You may also learn more about Dr. Prosen. There is a nice Wikipedia article that is fairly thorough.

    Laurel Braitmans also tells Brian's story in her book: "Animal Madness: How anxious dogs, compulsive parrots, and elephants in recovery help us understand ourselves, a survey of mental illness in animals and its relationship to our own problems."  

     Dr. Prosen had done research in empathy and particularly in family relationships, looking at non verbal communication, and utilizing facial movements to communicate. This basis of study was a perfect baseline of knowledge from which Dr. Prosen could serve in such an expert way for the bonobos. Likewise and in the reverse, his work with these primates and for that matter a few other species of animals helped him to even further understand human empathy. A quote on empathy by Dr. Prosen: "Empathy knows no country, no species, is universal and has always been available. I discovered after arriving at the zoo that it belonged to the bonobos long before us."

     Dr. Prosen has written over 70 books, monographs, and articles, reviewed over 30 books and  delivered over 60 presentations at various conferences.

     Most recently Dr. Prosen has served as an advocate for Australian biologist Jeremy Griffith, whose several books on the human condition have led to Dr. Griffith founding a movement called the World Transformation Movement, or WTM. The most complete Griffith book on this topic has been rewritten and is now entitled "Freedom", and has an introduction by Dr. Harry Prosen. Also Dr. Prosen has worked in depth with Dr. Griffith on a planned documentary to explain the human condition in detail. I believe there is slow movement toward the production of this documentary film. The problem is that Griffith has alienated some people in high places in the religious community in Australia and that may have slowed the documentary process. I'm not going to go into the WTM in great detail here, but basically Dr. Griffith feels he has sorted out why human beings act the way they do, in so many ways contributing to the suffering of their fellow human beings.  The book explains why there seems to be evil in the world and why we cannot live in peace. I suggest starting with the Wikipedia article on the WTM and take it from there.

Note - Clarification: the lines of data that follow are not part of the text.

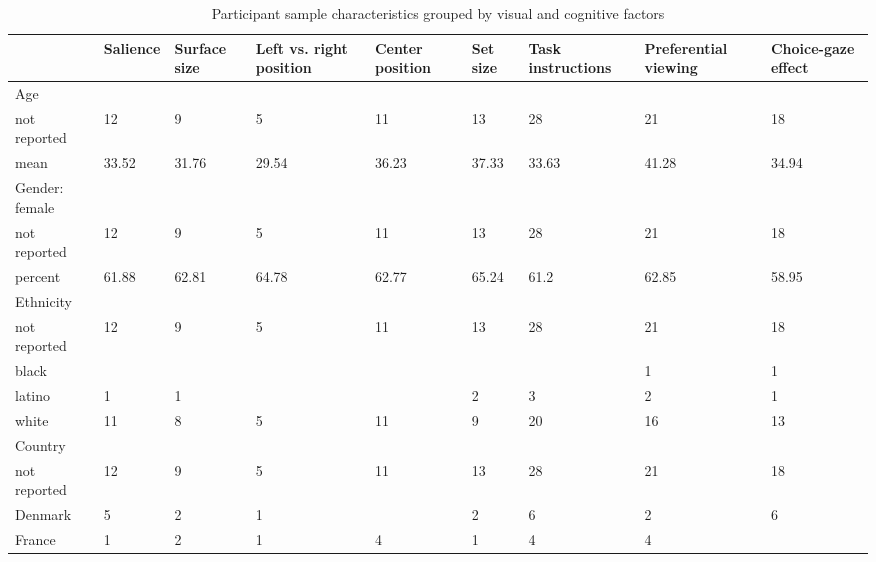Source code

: \begin{table}[ht]
\centering
\caption{Participant sample characteristics grouped by visual and cognitive factors} 
\label{tab:sampleTable}
\begingroup\small
\begin{tabular}{lp{.07\linewidth}p{.07\linewidth}p{.09\linewidth}p{.09\linewidth}p{.07\linewidth}p{.08\linewidth}p{.1\linewidth}p{.07\linewidth}}
  \hline
  & Salience & Surface size & Left vs. right position & Center position & Set size & Task instructions & Preferential viewing & Choice-gaze effect \\ 
  \hline
Age &  &  &  &  &  &  &  &  \\ 
  \hspace{2mm}not reported & 12 & 9 & 5 & 11 & 13 & 28 & 21 & 18 \\ 
  \hspace{2mm}mean & 33.52 & 31.76 & 29.54 & 36.23 & 37.33 & 33.63 & 41.28 & 34.94 \\ 
  Gender: female &  &  &  &  &  &  &  &  \\ 
  \hspace{2mm}not reported & 12 & 9 & 5 & 11 & 13 & 28 & 21 & 18 \\ 
  \hspace{2mm}percent & 61.88 & 62.81 & 64.78 & 62.77 & 65.24 & 61.2 & 62.85 & 58.95 \\ 
  Ethnicity &  &  &  &  &  &  &  &  \\ 
  \hspace{2mm}not reported & 12 & 9 & 5 & 11 & 13 & 28 & 21 & 18 \\ 
  \hspace{2mm}black &  &  &  &  &  &  & 1 & 1 \\ 
  \hspace{2mm}latino & 1 & 1 &  &  & 2 & 3 & 2 & 1 \\ 
  \hspace{2mm}white & 11 & 8 & 5 & 11 & 9 & 20 & 16 & 13 \\ 
  Country &  &  &  &  &  &  &  &  \\ 
  \hspace{2mm}not reported & 12 & 9 & 5 & 11 & 13 & 28 & 21 & 18 \\ 
  \hspace{2mm}Denmark & 5 & 2 & 1 &  & 2 & 6 & 2 & 6 \\ 
  \hspace{2mm}France & 1 & 2 & 1 & 4 & 1 & 4 & 4 &  \\ 

\end{tabular}
\end{table}
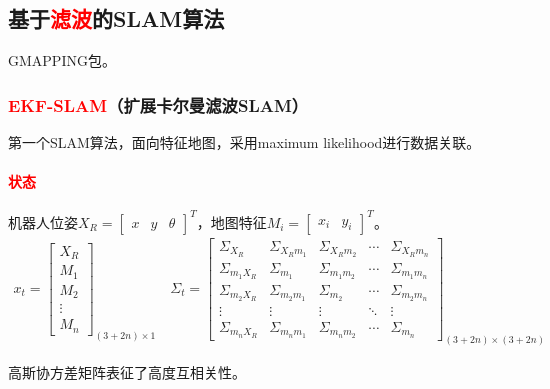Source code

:\documentclass[
12pt, %
a4paper, 
oneside, %
]{scrartcl}
\begin{document}
\subsection[基于滤波的SLAM算法]{基于\textcolor{red}{滤波}的SLAM算法}
GMAPPING包。
\subsubsection[EKF-SLAM]{\textcolor{red}{EKF-SLAM}（扩展卡尔曼滤波SLAM）}
第一个SLAM算法，面向特征地图，采用maximum likelihood进行数据关联。
\paragraph{\textcolor{red}{状态}}
机器人位姿$ X_R = \begin{bmatrix} x & y & \theta \end{bmatrix}^T $，地图特征$ M_i = \begin{bmatrix} x_i & y_i \end{bmatrix}^T $。
\begin{align*}
x_t = \begin{bmatrix} X_R \\ M_1 \\ M_2 \\ \vdots \\ M_n \end{bmatrix}_{(3 + 2n) \times 1} \quad 
\Sigma_t = \begin{bmatrix} 
\Sigma_{X_R} & \Sigma_{X_R m_1} & \Sigma_{X_R m_2} & \cdots & \Sigma_{X_R m_n} \\
\Sigma_{m_1 X_R} & \Sigma_{m_1} & \Sigma_{m_1 m_2} & \cdots & \Sigma_{m_1 m_n} \\
\Sigma_{m_2 X_R} & \Sigma_{m_2 m_1} & \Sigma_{m_2} & \cdots & \Sigma_{m_2 m_n} \\
\vdots & \vdots & \vdots & \ddots & \vdots \\
\Sigma_{m_n X_R} & \Sigma_{m_n m_1} & \Sigma_{m_n m_2} & \cdots & \Sigma_{m_n}
\end{bmatrix}_{(3 + 2n) \times (3 + 2n)}
\end{align*}

高斯协方差矩阵表征了高度互相关性。
\end{document}
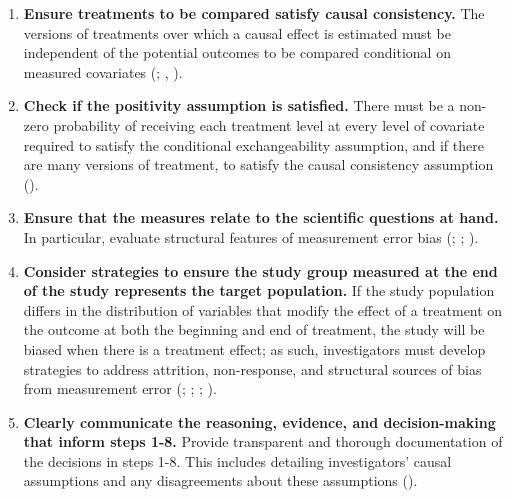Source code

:\documentclass[
  single column]{article}
\begin{document}
\begin{enumerate}
  ;
  ;
  ).
\item
  \textbf{Ensure treatments to be compared satisfy causal consistency.}
  The versions of treatments over which a causal effect is estimated
  must be independent of the potential outcomes to be compared
  conditional on measured covariates
  (;
  ,
  ).
\item
  \textbf{Check if the positivity assumption is satisfied.} There must
  be a non-zero probability of receiving each treatment level at every
  level of covariate required to satisfy the conditional exchangeability
  assumption, and if there are many versions of treatment, to satisfy
  the causal consistency assumption
  ().
\item
  \textbf{Ensure that the measures relate to the scientific questions at
  hand.} In particular, evaluate structural features of measurement
  error bias (;
  ;
  ).
\item
  \textbf{Consider strategies to ensure the study group measured at the
  end of the study represents the target population.} If the study
  population differs in the distribution of variables that modify the
  effect of a treatment on the outcome at both the beginning and end of
  treatment, the study will be biased when there is a treatment effect;
  as such, investigators must develop strategies to address attrition,
  non-response, and structural sources of bias from measurement error
  (;
  ;
  ;
  ).
\item
  \textbf{Clearly communicate the reasoning, evidence, and
  decision-making that inform steps 1-8.} Provide transparent and
  thorough documentation of the decisions in steps 1-8. This includes
  detailing investigators' causal assumptions and any disagreements
  about these assumptions ().
\end{enumerate}
\end{document}
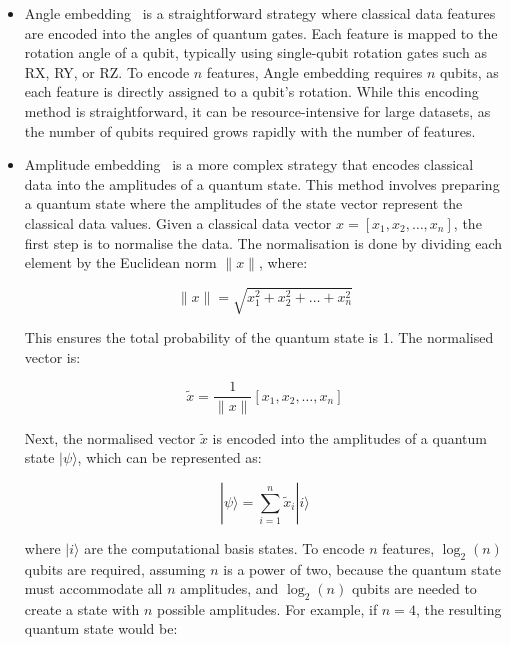 \begin{itemize}
  \item Angle embedding~\cite{schuld2021supervised} is a
    straightforward strategy where classical data features are
    encoded into the angles of quantum gates. Each feature is mapped
    to the rotation angle of a qubit, typically using single-qubit
    rotation gates such as RX, RY, or RZ. To encode \(n\) features,
    Angle embedding requires \(n\) qubits, as each feature is
    directly assigned to a qubit's rotation. While this encoding
    method is straightforward, it can be resource-intensive for large
    datasets, as the number of qubits required grows rapidly with the
    number of features.

  \item Amplitude embedding~\cite{schuld2021supervised} is a more
    complex strategy that encodes classical data into the amplitudes
    of a quantum state. This method involves preparing a quantum
    state where the amplitudes of the state vector represent the
    classical data values. Given a classical data vector \( x = [x_1,
    x_2, \dots, x_n] \), the first step is to normalise the data. The
    normalisation is done by dividing each element by the Euclidean
    norm \( \|x\| \), where:

    \begin{equation}
      \| x \| = \sqrt{x_1^2 + x_2^2 + \dots + x_n^2}
    \end{equation}

    This ensures the total probability of the quantum state is 1. The
    normalised vector is:

    \begin{equation}
      \tilde{x} = \frac{1}{\| x \|} [x_1, x_2, \dots, x_n]
    \end{equation}

    Next, the normalised vector \( \tilde{x} \) is encoded into the
    amplitudes of a quantum state \( |\psi \rangle \), which can be
    represented as:

    \begin{equation}
      |\psi \rangle = \sum_{i=1}^{n} \tilde{x}_i |i\rangle
    \end{equation}

    where \( |i\rangle \) are the computational basis states. To
    encode \( n \) features, \( \log_2(n) \) qubits are required,
    assuming \( n \) is a power of two, because the quantum state
    must accommodate all \( n \) amplitudes, and \( \log_2(n) \)
    qubits are needed to create a state with \( n \) possible
    amplitudes. For example, if \( n = 4 \), the resulting quantum
    state would be:


\end{itemize}
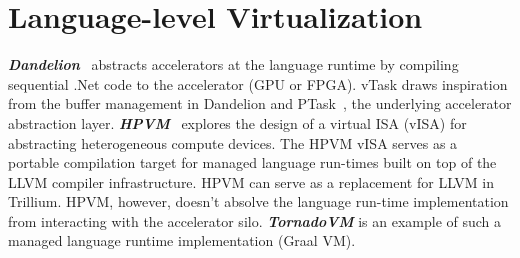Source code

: \section{Language-level Virtualization}
\textbf{\textit{Dandelion}}~\cite{dandelion} abstracts accelerators at the
language runtime by compiling sequential .Net code to the accelerator
(GPU or FPGA). vTask draws inspiration from the buffer management in Dandelion
and PTask~\cite{rossbach2011ptask}, the underlying accelerator abstraction
layer.
\textbf{\textit{HPVM}}~\cite{HPVM} explores the design of a virtual ISA
(vISA) for abstracting heterogeneous compute devices. The HPVM vISA serves as
a portable compilation target for managed language run-times built on top of
the LLVM compiler infrastructure. HPVM can serve as a replacement for LLVM in
Trillium. HPVM, however, doesn't absolve the language run-time implementation
from interacting with the accelerator silo. \textbf{\textit{TornadoVM}} is an
example of such a managed language runtime implementation (Graal VM).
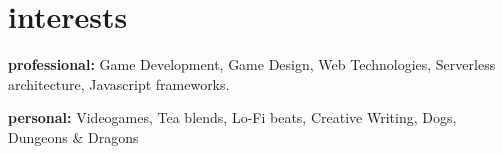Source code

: \documentclass[]{cv-style}          %
\begin{document}

\section{interests}
  \vspace{-0.4cm}

\textbf{professional:} {Game Development, Game Design, Web Technologies, Serverless architecture, Javascript frameworks.} 

\textbf{personal:} {Videogames, Tea blends, Lo-Fi beats, Creative Writing, Dogs, Dungeons \& Dragons}

\end{document}
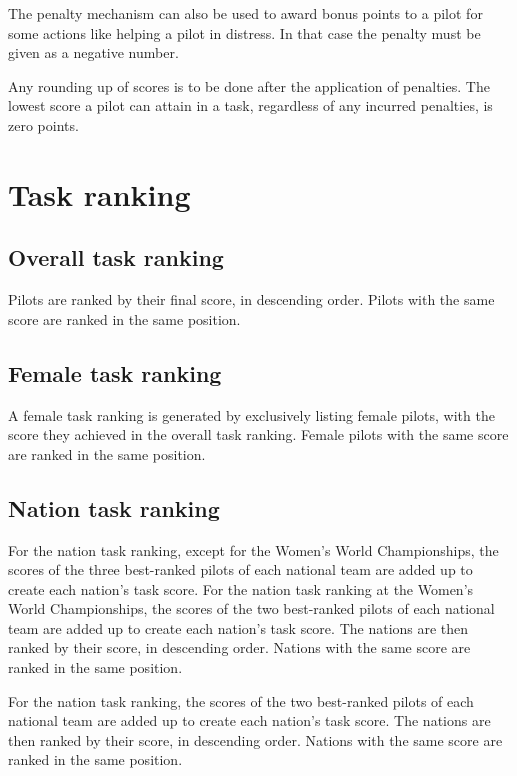 \documentclass{article}
\begin{document}
The penalty mechanism can also be used to award bonus points to a pilot for
some actions like helping a pilot in distress. In that case the penalty must be
given as a negative number.

Any rounding up of scores is to be done after the application of penalties. The
lowest score a pilot can attain in a task, regardless of any incurred
penalties, is zero points.

\newpage
\section{Task ranking}
\label{sec:task-ranking}
\subsection{Overall task ranking}
Pilots are ranked by their final score, in descending order. Pilots with the
same score are ranked in the same position.

\subsection{Female task ranking}
A female task ranking is generated by exclusively listing female pilots, with
the score they achieved in the overall task ranking. Female pilots with the
same score are ranked in the same position.

\subsection{Nation task ranking}
\begin{hg}
For the nation task ranking, except for the Women’s World Championships, the
scores of the three best-ranked pilots of each national team are added up to
create each nation’s task score. For the nation task ranking at the Women’s
World Championships, the scores of the two best-ranked pilots of each national
team are added up to create each nation’s task score. The nations are then
ranked by their score, in descending order. Nations with the same score are
ranked in the same position.
\end{hg}

\begin{pg}
For the nation task ranking, the scores of the two best-ranked pilots of each
national team are added up to create each nation’s task score. The nations are
then ranked by their score, in descending order. Nations with the same score
are ranked in the same position.
\end{pg}
\end{document}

     Our group members seemed particularly interested in empathy and what it is, how it can be defined, how it differs from sympathy and from compassion, whether it can be taught or learned, and how we can practice more empathy in daily life.The group felt that empathy can be taught or is learned. But there is a difference between compassion and empathy though the difference is slight. It also depends on our perception and how the word compassion is being used. We all have empathy but the amount varies. Recent imaging studies have shown in which areas of the brain empathy arises. There are certainly inborn aspects of empathy. And the presence of empathy is tied up with the human condition. In the beginning, we may have empathy. Studies of infants have shown this. But in some of us as our lives are built we displace the empathy. Projection seems like empathy but it is not. For the psychiatrist, transference and countertransference are also involved. There was a general consensus that the group could spend another session discussing empathy. That may take place in the future.

     Again the group would wholeheartedly like to thank Dr. Prosen. He also offered to come back sometime and go into more detail about empathy and his areas of study.